“Workers must let the big banks, corporations and both
parties know that we as workers will continue building our powerful Southern
movement that addresses our needs as workers and not corporate greed!”
proclaims a statement issued from the Southern Workers Assembly, which plans a
major presence at the DNC convention. “Enough is enough! We will organize,
unionize, and fight back!”
Dante Strobino, an organizer with the North Carolina Public
Service Workers Union, United Electrical, Radio and Machine Workers of America
(UE) Local 150, said workers and activists from across the South will converge
on Charlotte to let the nation and world know of their struggle in the region
and in a state that is essentially “Wall Street South” and home to Bank of
America, Wells Fargo Bank East and other major corporations.

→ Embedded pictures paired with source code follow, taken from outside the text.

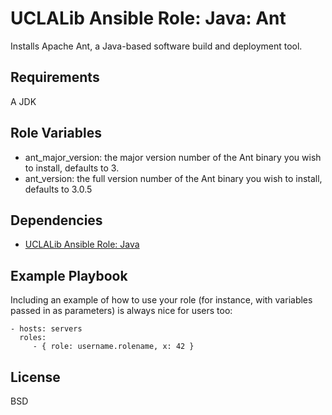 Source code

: UCLALib Ansible Role: Java: Ant
=========

Installs Apache Ant, a Java-based software build and deployment tool.

Requirements
------------

A JDK

Role Variables
--------------

 * ant_major_version: the major version number of the Ant binary you wish to install, defaults to 3.
 * ant_version: the full version number of the Ant binary you wish to install, defaults to 3.0.5

Dependencies
------------

 * [UCLALib Ansible Role: Java](https://github.com/UCLALibrary/ansible_uclalib_role_java)

Example Playbook
----------------

Including an example of how to use your role (for instance, with variables passed in as parameters) is always nice for users too:

    - hosts: servers
      roles:
         - { role: username.rolename, x: 42 }

License
-------

BSD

“We have independent outside space where workers can speak
out about crimes of right-to-work for less,” Strobino said in a recent e-mailed
letter to me. “We also will be having a session there to dig in deeper to our organizing
lessons, methods and experiences to help share practices and learn from each
other’s work to organize in right-to-work states.”

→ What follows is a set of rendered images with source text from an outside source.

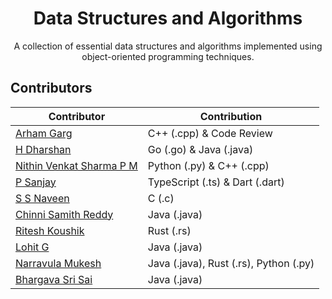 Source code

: <h1 align="center">Data Structures and Algorithms</h1>

<p align="center">A collection of essential data structures and algorithms implemented using object-oriented programming techniques.</p>

## **Contributors**

| **Contributor**                                            | **Contribution**                      |
| ---------------------------------------------------------- | ------------------------------------- |
| [Arham Garg](https://github.com/arhamgarg)                 | C++ (.cpp) & Code Review              |
| [H Dharshan](https://github.com/Dharshan2208)              | Go (.go) & Java (.java)               |
| [Nithin Venkat Sharma P M](https://github.com/Nithin0306)  | Python (.py) & C++ (.cpp)             |
| [P Sanjay](https://github.com/JestiferHarold)              | TypeScript (.ts) & Dart (.dart)       |
| [S S Naveen](https://github.com/Naveen77qwerty)            | C (.c)                                |
| [Chinni Samith Reddy](https://github.com/samithreddychinni)| Java (.java)                          |
| [Ritesh Koushik](https://github.com/IAmRiteshKoushik)      | Rust (.rs)                            |
| [Lohit G](https://github.com/codedbyloki)                  | Java (.java)                          |
| [Narravula Mukesh](https://github.com/mukesh1352)          | Java (.java), Rust (.rs), Python (.py)|
| [Bhargava Sri Sai](https://github.com/Bhargi777)           | Java (.java)                          |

The many endorsers of the assembly include: the Farm Labor
Organizing Committee (FLOC), Ken Riley of the International Longshoremen’s
Association in Charleston, S.C., the Southwest Workers Union in San Antonio,
Texas, the Mississippi Workers Center for Human Rights, representatives with
the United Auto Workers, the North Carolina Triad Jobs With Justice, Black
Workers for Justice, and The Labor Forum, WRFG 89.3FM, Atlanta.
A call to mobilization has gone out across the region.
The goals of the assembly include the following:
- Organizing
a workers’ speak-out on Sept. 3 in Charlotte
- Developing
an infrastructure utilizing social media and a newsletter to report on workers’
struggles across the South
- Creating
a region-wide alliance of existing networks and coalitions as a step toward the
founding of a Southern Workers Congress
- Gathering
resources from national unions and other organizations for a Southern
organizing campaign.
“We have such a great opportunity on our hands with the DNC
coming to town, but we got to do some work to make sure the voices of real
worker struggles and labor is heard,” Strobino said in a recent letter to a
fellow activist.
Check out the group's interactive web site: http://southernworker.org.
Check out the group's interactive web site: http://southernworker.org.
Also on hand in Charlotte Sept. 3 will be another major
group of activists, participants in the national No Papers, No Fear Ride for
Justice. These are undocumented immigrants traveling across the country to
heighen awareness of issues related to their fellow immigrants in the United
States.
Some 300 people in the Memphis area this week came together
for music and speeches during a stop in that city, and several joined the
UndocuBus for the journey to Charlotte.